The Calendar β€” Built Around the Lee County Blackout

Lee County's fertilizer ordinance prohibits applying nitrogen or phosphorus fertilizers from June 1 through September 30 β€” the rainy season, when runoff goes straight to the canals and the Caloosahatchee. Cape Coral and Fort Myers enforce it, and it is good practice besides. So the schedule is simple:

MAY β€” the big feed

Full application of 8-2-12-4Mg before the blackout starts. The slow-release prills keep feeding through the summer growth flush legally and effectively.

JUNE–SEPTEMBER β€” blackout

No N or P applications. If a palm shows acute magnesium or manganese deficiency mid-summer, targeted products without nitrogen or phosphorus (e.g., magnesium sulfate, manganese sulfate) remain an option β€” that is also how we treat frizzle top in season.

OCTOBER β€” the second feed

Second full application when the blackout lifts. This carries palms through the dry season and is the one most homeowners skip β€” it shows by February.

RATE & METHOD

Follow the bag rate (typically about 1.5 lbs of product per 100 sq ft of canopy area), broadcast evenly under the entire canopy and a couple of feet beyond β€” never piled against the trunk β€” then watered in lightly. Feed the whole root zone, not a ring at the trunk.

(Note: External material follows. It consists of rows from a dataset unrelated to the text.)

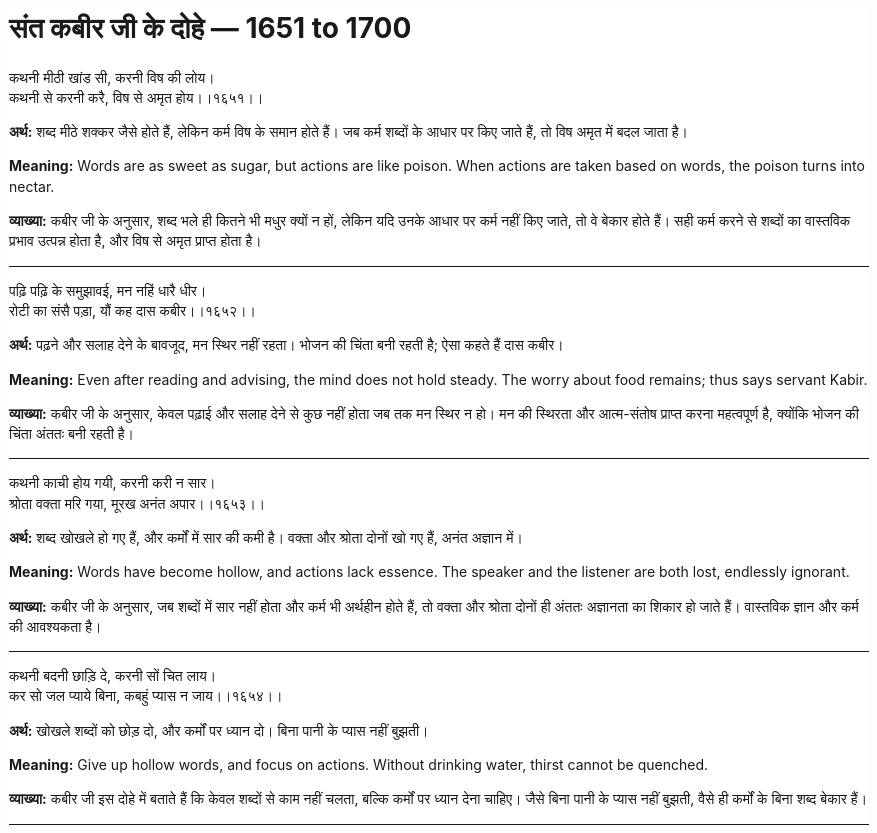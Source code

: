 # संत कबीर जी के दोहे — 1651 to 1700

कथनी मीठी खांड सी, करनी विष की लोय।\
कथनी से करनी करै, विष से अमृत होय।।१६५१।।

**अर्थ:** शब्द मीठे शक्कर जैसे होते हैं, लेकिन कर्म विष के समान होते हैं। जब कर्म शब्दों के आधार पर किए जाते हैं, तो विष अमृत में बदल जाता है।

**Meaning:** Words are as sweet as sugar, but actions are like poison. When actions are taken based on words, the poison turns into nectar.

**व्याख्या:** कबीर जी के अनुसार, शब्द भले ही कितने भी मधुर क्यों न हों, लेकिन यदि उनके आधार पर कर्म नहीं किए जाते, तो वे बेकार होते हैं। सही कर्म करने से शब्दों का वास्तविक प्रभाव उत्पन्न होता है, और विष से अमृत प्राप्त होता है।

---

पढ़‍ि पढ़‍ि के समुझावई, मन नहिं धारै धीर।\
रोटी का संसै पड़ा, यौं कह दास कबीर।।१६५२।।

**अर्थ:** पढ़ने और सलाह देने के बावजूद, मन स्थिर नहीं रहता। भोजन की चिंता बनी रहती है; ऐसा कहते हैं दास कबीर।

**Meaning:** Even after reading and advising, the mind does not hold steady. The worry about food remains; thus says servant Kabir.

**व्याख्या:** कबीर जी के अनुसार, केवल पढ़ाई और सलाह देने से कुछ नहीं होता जब तक मन स्थिर न हो। मन की स्थिरता और आत्म-संतोष प्राप्त करना महत्वपूर्ण है, क्योंकि भोजन की चिंता अंततः बनी रहती है।

---

कथनी काची होय गयी, करनी करी न सार।\
श्रोता वक्‍ता मरि गया, मूरख अनंत अपार।।१६५३।।

**अर्थ:** शब्द खोखले हो गए हैं, और कर्मों में सार की कमी है। वक्ता और श्रोता दोनों खो गए हैं, अनंत अज्ञान में।

**Meaning:** Words have become hollow, and actions lack essence. The speaker and the listener are both lost, endlessly ignorant.

**व्याख्या:** कबीर जी के अनुसार, जब शब्दों में सार नहीं होता और कर्म भी अर्थहीन होते हैं, तो वक्ता और श्रोता दोनों ही अंततः अज्ञानता का शिकार हो जाते हैं। वास्तविक ज्ञान और कर्म की आवश्यकता है।

---

कथनी बदनी छाड़‍ि दे, करनी सों चित लाय।\
कर सो जल प्‍याये बिना, कबहुं प्‍यास न जाय।।१६५४।।

**अर्थ:** खोखले शब्दों को छोड़ दो, और कर्मों पर ध्यान दो। बिना पानी के प्यास नहीं बुझती।

**Meaning:** Give up hollow words, and focus on actions. Without drinking water, thirst cannot be quenched.

**व्याख्या:** कबीर जी इस दोहे में बताते हैं कि केवल शब्दों से काम नहीं चलता, बल्कि कर्मों पर ध्यान देना चाहिए। जैसे बिना पानी के प्यास नहीं बुझती, वैसे ही कर्मों के बिना शब्द बेकार हैं।

---
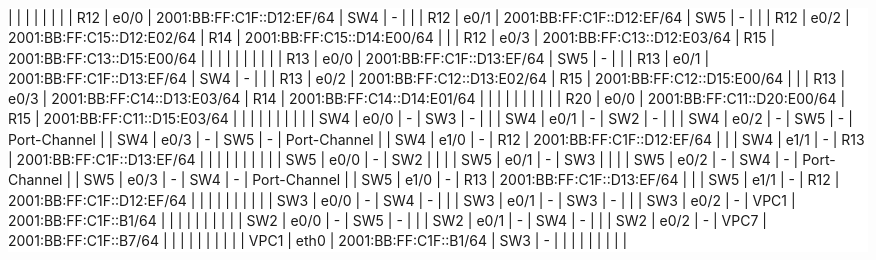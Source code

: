 |            |           |                                   |              |                                 |              |
| R12        | e0/0      | 2001:BB:FF:C1F::D12:EF/64         | SW4          | -                               |              |
| R12        | e0/1      | 2001:BB:FF:C1F::D12:EF/64         | SW5          | -                               |              |
| R12        | e0/2      | 2001:BB:FF:C15::D12:E02/64        | R14          | 2001:BB:FF:C15::D14:E00/64      |              |
| R12        | e0/3      | 2001:BB:FF:C13::D12:E03/64        | R15          | 2001:BB:FF:C13::D15:E00/64      |              |
|            |           |                                   |              |                                 |              |
| R13        | e0/0      | 2001:BB:FF:C1F::D13:EF/64         | SW5          | -                               |              |
| R13        | e0/1      | 2001:BB:FF:C1F::D13:EF/64         | SW4          | -                               |              |
| R13        | e0/2      | 2001:BB:FF:C12::D13:E02/64        | R15          | 2001:BB:FF:C12::D15:E00/64      |              |
| R13        | e0/3      | 2001:BB:FF:C14::D13:E03/64        | R14          | 2001:BB:FF:C14::D14:E01/64      |              |
|            |           |                                   |              |                                 |              |
| R20        | e0/0      | 2001:BB:FF:C11::D20:E00/64        | R15          | 2001:BB:FF:C11::D15:E03/64      |              |
|            |           |                                   |              |                                 |              |
| SW4        | e0/0      | -                                 | SW3          | -                               |              |
| SW4        | e0/1      | -                                 | SW2          | -                               |              |
| SW4        | e0/2      | -                                 | SW5          | -                               | Port-Channel |
| SW4        | e0/3      | -                                 | SW5          | -                               | Port-Channel |
| SW4        | e1/0      | -                                 | R12          | 2001:BB:FF:C1F::D12:EF/64       |              |
| SW4        | e1/1      | -                                 | R13          | 2001:BB:FF:C1F::D13:EF/64       |              |
|            |           |                                   |              |                                 |              |
| SW5        | e0/0      | -                                 | SW2          |                                 |              |
| SW5        | e0/1      | -                                 | SW3          |                                 |              |
| SW5        | e0/2      | -                                 | SW4          | -                               | Port-Channel |
| SW5        | e0/3      | -                                 | SW4          | -                               | Port-Channel |
| SW5        | e1/0      | -                                 | R13          | 2001:BB:FF:C1F::D13:EF/64       |              |
| SW5        | e1/1      | -                                 | R12          | 2001:BB:FF:C1F::D12:EF/64       |              |
|            |           |                                   |              |                                 |              |
| SW3        | e0/0      | -                                 | SW4          | -                               |              |
| SW3        | e0/1      | -                                 | SW3          | -                               |              |
| SW3        | e0/2      | -                                 | VPC1         | 2001:BB:FF:C1F::B1/64           |              |
|            |           |                                   |              |                                 |              |
| SW2        | e0/0      | -                                 | SW5          | -                               |              |
| SW2        | e0/1      | -                                 | SW4          | -                               |              |
| SW2        | e0/2      | -                                 | VPC7         | 2001:BB:FF:C1F::B7/64           |              |
|            |           |                                   |              |                                 |              |
| VPC1       | eth0      | 2001:BB:FF:C1F::B1/64             | SW3          | -                               |              |
|            |           |                                   |              |                                 |              |
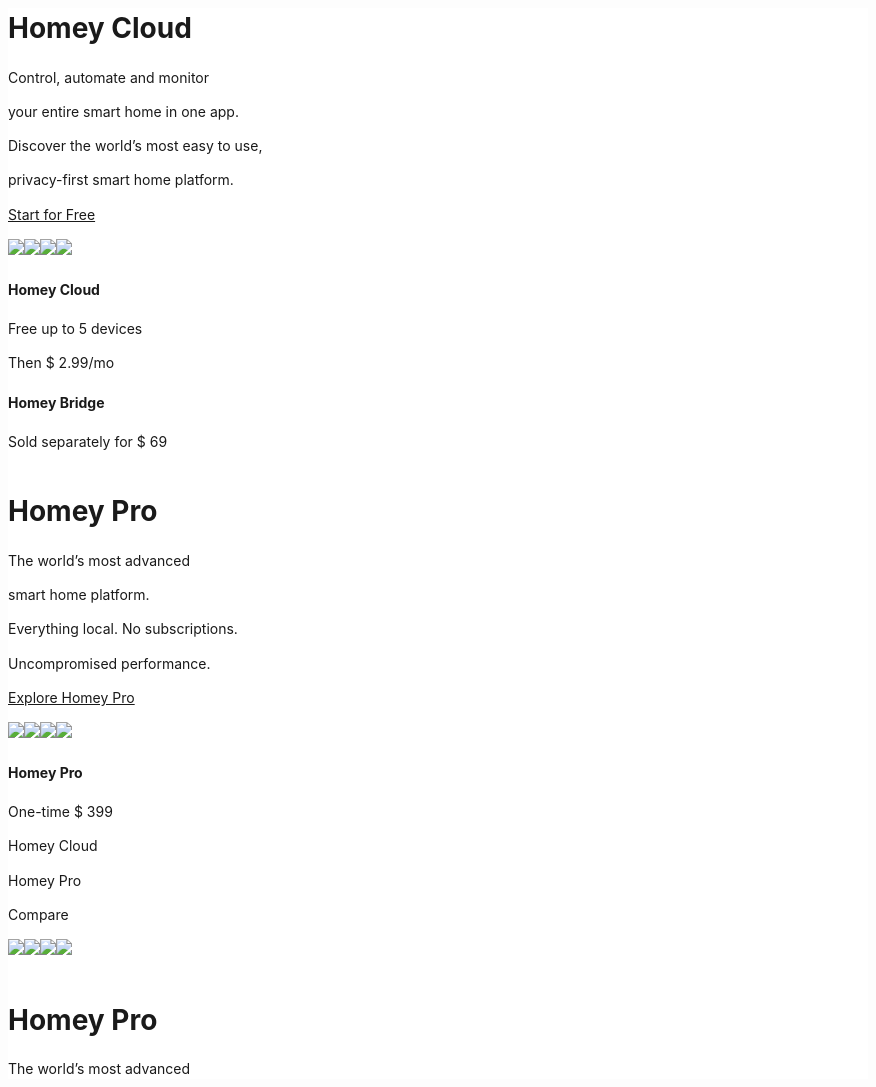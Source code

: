 # Homey Cloud

Control, automate and monitor

your entire smart home in one app.

Discover the world’s most easy to use,

privacy-first smart home platform.

[Start for Free](https://homey.app/en-us/homey-cloud/)

![](https://homey.app/en-us/)![](https://homey.app/en-us/)![](https://homey.app/en-us/)![](https://homey.app/en-us/)

#### Homey Cloud

Free up to 5 devices

Then $ 2.99/mo

#### Homey Bridge

Sold separately for $ 69

# Homey Pro

The world’s most advanced

smart home platform.


Everything local. No subscriptions.

Uncompromised performance.

[Explore Homey Pro](https://homey.app/en-us/homey-pro/)

![](https://homey.app/en-us/)![](https://homey.app/en-us/)![](https://homey.app/en-us/)![](https://homey.app/en-us/)

#### Homey Pro

One-time $ 399

Homey Cloud

Homey Pro


Compare

![](https://homey.app/img/pages/home/intro-mobile/homey-pro/laptop-mob.png)![](https://homey.app/img/pages/home/intro-mobile/homey-pro/phone-left-mob.png)![](https://homey.app/img/pages/home/intro-mobile/homey-pro/phone-right-mob.png)![](https://homey.app/img/pages/home/intro-mobile/homey-pro/homey-pro-mob.png)

# Homey Pro

The world’s most advanced
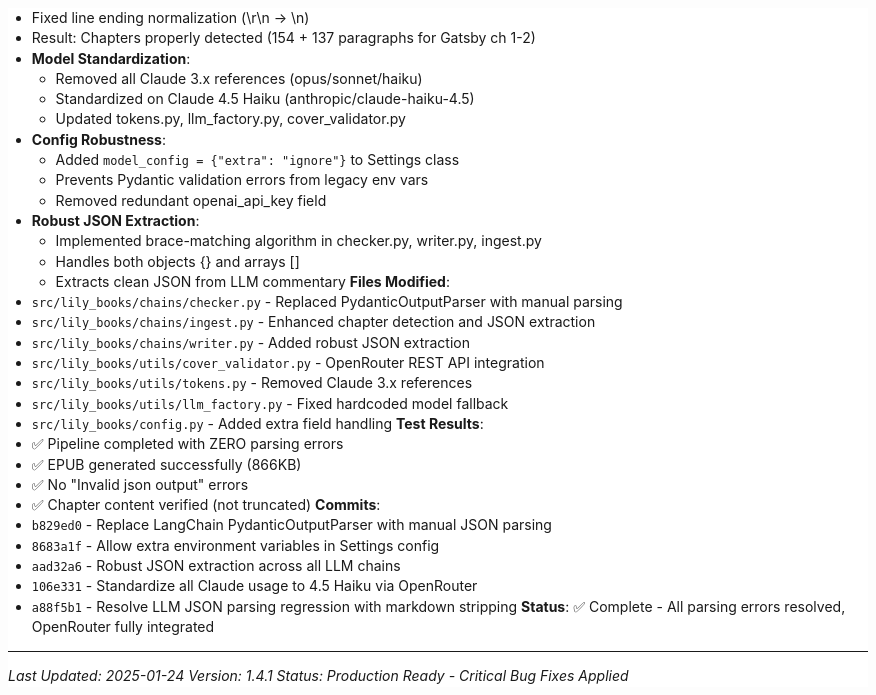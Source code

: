   - Fixed line ending normalization (\r\n → \n)
  - Result: Chapters properly detected (154 + 137 paragraphs for Gatsby ch 1-2)
- **Model Standardization**:
  - Removed all Claude 3.x references (opus/sonnet/haiku)
  - Standardized on Claude 4.5 Haiku (anthropic/claude-haiku-4.5)
  - Updated tokens.py, llm_factory.py, cover_validator.py
- **Config Robustness**:
  - Added `model_config = {"extra": "ignore"}` to Settings class
  - Prevents Pydantic validation errors from legacy env vars
  - Removed redundant openai_api_key field
- **Robust JSON Extraction**:
  - Implemented brace-matching algorithm in checker.py, writer.py, ingest.py
  - Handles both objects {} and arrays []
  - Extracts clean JSON from LLM commentary
**Files Modified**:
- `src/lily_books/chains/checker.py` - Replaced PydanticOutputParser with manual parsing
- `src/lily_books/chains/ingest.py` - Enhanced chapter detection and JSON extraction
- `src/lily_books/chains/writer.py` - Added robust JSON extraction
- `src/lily_books/utils/cover_validator.py` - OpenRouter REST API integration
- `src/lily_books/utils/tokens.py` - Removed Claude 3.x references
- `src/lily_books/utils/llm_factory.py` - Fixed hardcoded model fallback
- `src/lily_books/config.py` - Added extra field handling
**Test Results**:
- ✅ Pipeline completed with ZERO parsing errors
- ✅ EPUB generated successfully (866KB)
- ✅ No "Invalid json output" errors
- ✅ Chapter content verified (not truncated)
**Commits**:
- `b829ed0` - Replace LangChain PydanticOutputParser with manual JSON parsing
- `8683a1f` - Allow extra environment variables in Settings config
- `aad32a6` - Robust JSON extraction across all LLM chains
- `106e331` - Standardize all Claude usage to 4.5 Haiku via OpenRouter
- `a88f5b1` - Resolve LLM JSON parsing regression with markdown stripping
**Status**: ✅ Complete - All parsing errors resolved, OpenRouter fully integrated

---

*Last Updated: 2025-01-24*
*Version: 1.4.1*
*Status: Production Ready - Critical Bug Fixes Applied*
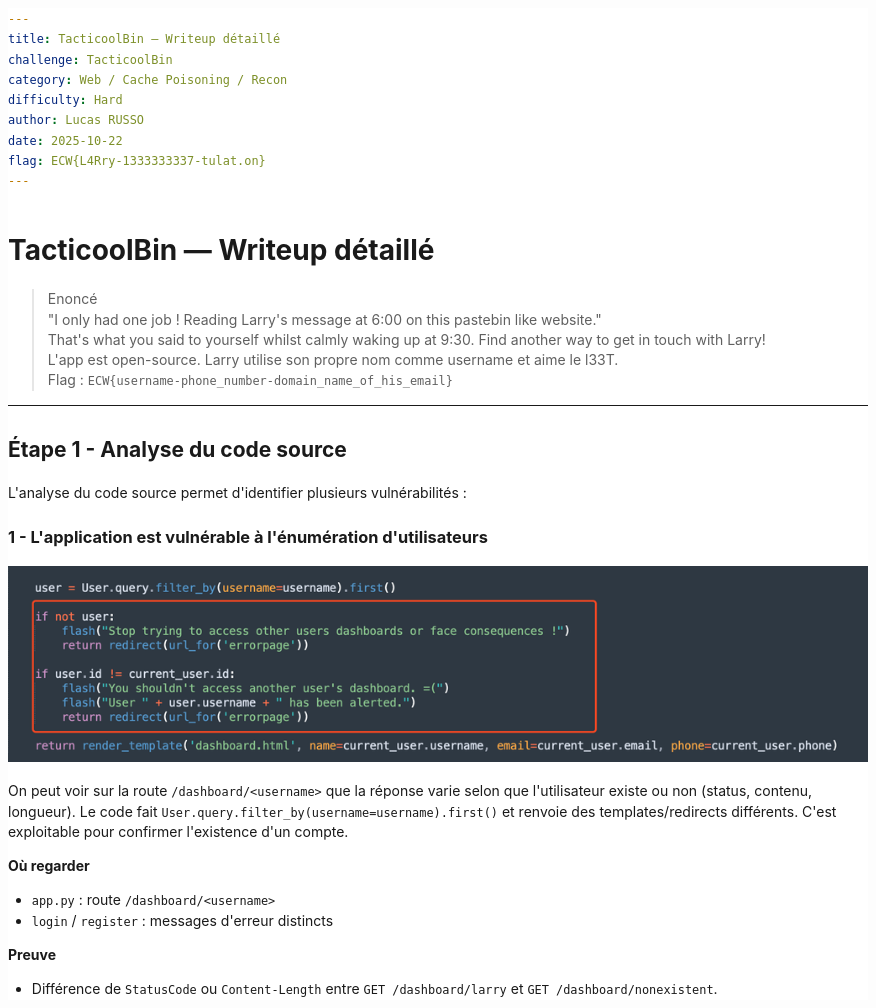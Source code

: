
 ```yaml
---
title: TacticoolBin — Writeup détaillé
challenge: TacticoolBin
category: Web / Cache Poisoning / Recon
difficulty: Hard
author: Lucas RUSSO
date: 2025-10-22
flag: ECW{L4Rry-1333333337-tulat.on}
---
```


# TacticoolBin — Writeup détaillé

> Enoncé  
> "I only had one job ! Reading Larry's message at 6:00 on this pastebin like website."  
> That's what you said to yourself whilst calmly waking up at 9:30. Find another way to get in touch with Larry!  
> L'app est open-source. Larry utilise son propre nom comme username et aime le l33T.  
> Flag : `ECW{username-phone_number-domain_name_of_his_email}`

---

## Étape 1 - Analyse du code source

L'analyse du code source permet d'identifier plusieurs vulnérabilités :

### 1 - L'application est vulnérable à l'énumération d'utilisateurs
![Pasted image 20251022222217.png](assets/Pasted_image_20251022222217.png)

On peut voir sur la route `/dashboard/<username>` que la réponse varie selon que l'utilisateur existe ou non (status, contenu, longueur). Le code fait `User.query.filter_by(username=username).first()` et renvoie des templates/redirects différents. C'est exploitable pour confirmer l'existence d'un compte.

**Où regarder**
- `app.py` : route `/dashboard/<username>`
- `login` / `register` : messages d'erreur distincts

**Preuve**
- Différence de `StatusCode` ou `Content-Length` entre `GET /dashboard/larry` et `GET /dashboard/nonexistent`.
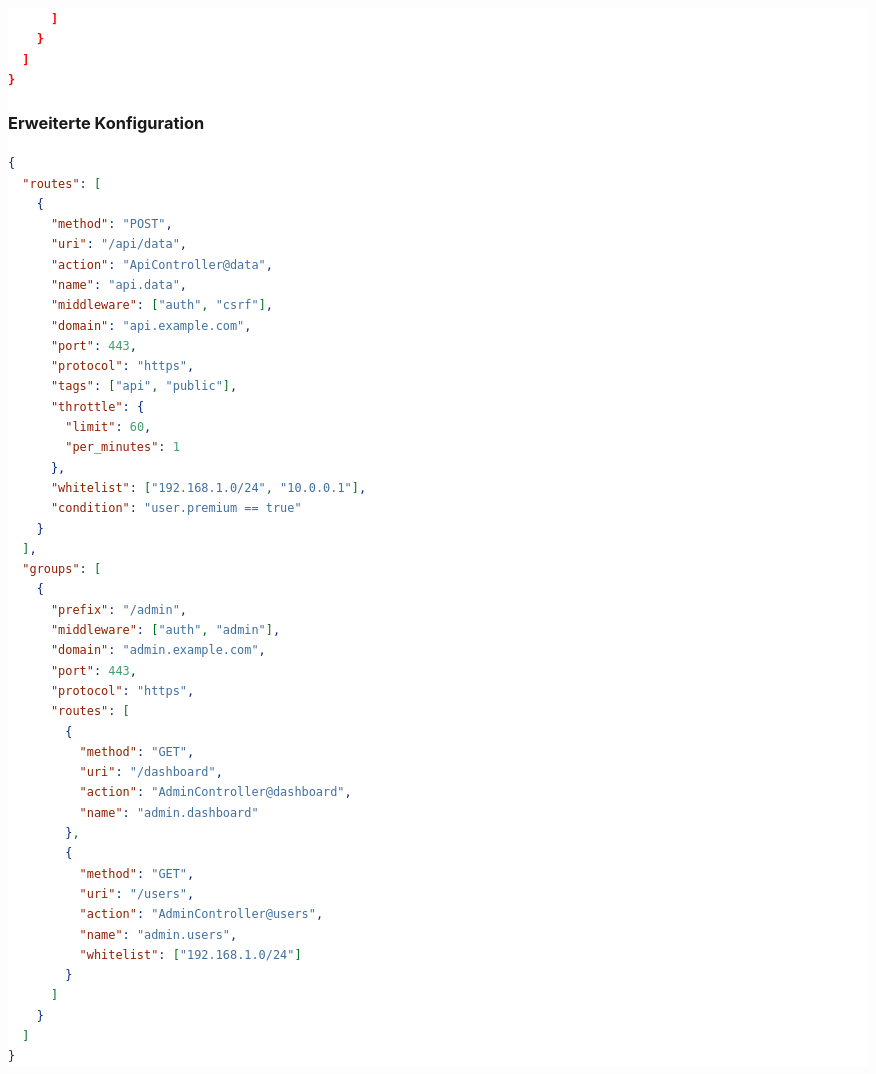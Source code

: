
```json
      ]
    }
  ]
}
```

### Erweiterte Konfiguration

```json
{
  "routes": [
    {
      "method": "POST",
      "uri": "/api/data",
      "action": "ApiController@data",
      "name": "api.data",
      "middleware": ["auth", "csrf"],
      "domain": "api.example.com",
      "port": 443,
      "protocol": "https",
      "tags": ["api", "public"],
      "throttle": {
        "limit": 60,
        "per_minutes": 1
      },
      "whitelist": ["192.168.1.0/24", "10.0.0.1"],
      "condition": "user.premium == true"
    }
  ],
  "groups": [
    {
      "prefix": "/admin",
      "middleware": ["auth", "admin"],
      "domain": "admin.example.com",
      "port": 443,
      "protocol": "https",
      "routes": [
        {
          "method": "GET",
          "uri": "/dashboard",
          "action": "AdminController@dashboard",
          "name": "admin.dashboard"
        },
        {
          "method": "GET",
          "uri": "/users",
          "action": "AdminController@users",
          "name": "admin.users",
          "whitelist": ["192.168.1.0/24"]
        }
      ]
    }
  ]
}
```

New installs: we include starter fertilizer at planting. Begin the regular schedule at the next calendar window rather than double-feeding a fresh transplant.

Reading the Fronds

Potassium (most common): orange-yellow speckling and dying tips on the oldest fronds; severe cases look scorched from the bottom of the crown up. Magnesium: broad yellow bands along the edges of older fronds with a green center stripe. Manganese ("frizzle top"): the dangerous one β€” new growth emerges weak, yellow, and frizzled; hits queen palms hardest (their whole sad story is in our queen palm guide) and untreated it kills the palm. Iron: yellowing on the newest fronds, typically on palms planted too deep or in waterlogged spots β€” a planting problem more than a feeding one.

The rule that saves palms: never remove yellowing fronds. Palms cannibalize old fronds for mobile nutrients β€” cut them off and the deficiency simply moves up the crown. Trim brown, dead material only, and fix the feeding.

Species Notes

Royals, coconuts, and queens are the heaviest feeders on this program β€” skipping the October application shows on them first. Foxtails and Montgomerys are moderate; sabals and saw palmettos barely care. Areca hedges deserve special mention: a yellow areca screen is almost always hunger, not disease, and greens up two months after a proper feed. Installed prices for all of these are published on our palm pages β€” and every install comes with this feeding schedule in writing.

Fertilizer FAQ

What fertilizer should I use on palms in SW Florida?+

An 8-2-12 slow-release palm blend with 4% magnesium (often labeled 8-2-12-4Mg) and micronutrients including manganese. It is the University of Florida-developed formulation for exactly our sandy, alkaline soils, and it is what we use on our own installs.

When is the Lee County fertilizer blackout?+

June 1 through September 30. During those rainy-season months, applying fertilizers containing nitrogen or phosphorus is prohibited in Lee County (Cape Coral, Fort Myers, and unincorporated Lee) to protect the canals and the Caloosahatchee. Feed in May before it starts and October when it ends.

Why are my palm fronds yellowing on the older leaves first?+

Bottom-up yellowing is usually magnesium or potassium deficiency β€” the two most common shortfalls in Cape Coral sand. Yellow banding on older fronds points to magnesium; orange-yellow speckling with dying frond tips points to potassium. Both are fixed by the 8-2-12-4Mg schedule, not by cutting the fronds off.

Should I cut off yellow palm fronds?+

No β€” palms pull mobile nutrients out of old fronds to feed new growth, so cutting yellowing fronds removes the palm's nutrient reserve and makes deficiencies worse. Trim only fully brown, dead fronds. Fix the feeding and the new growth comes in green.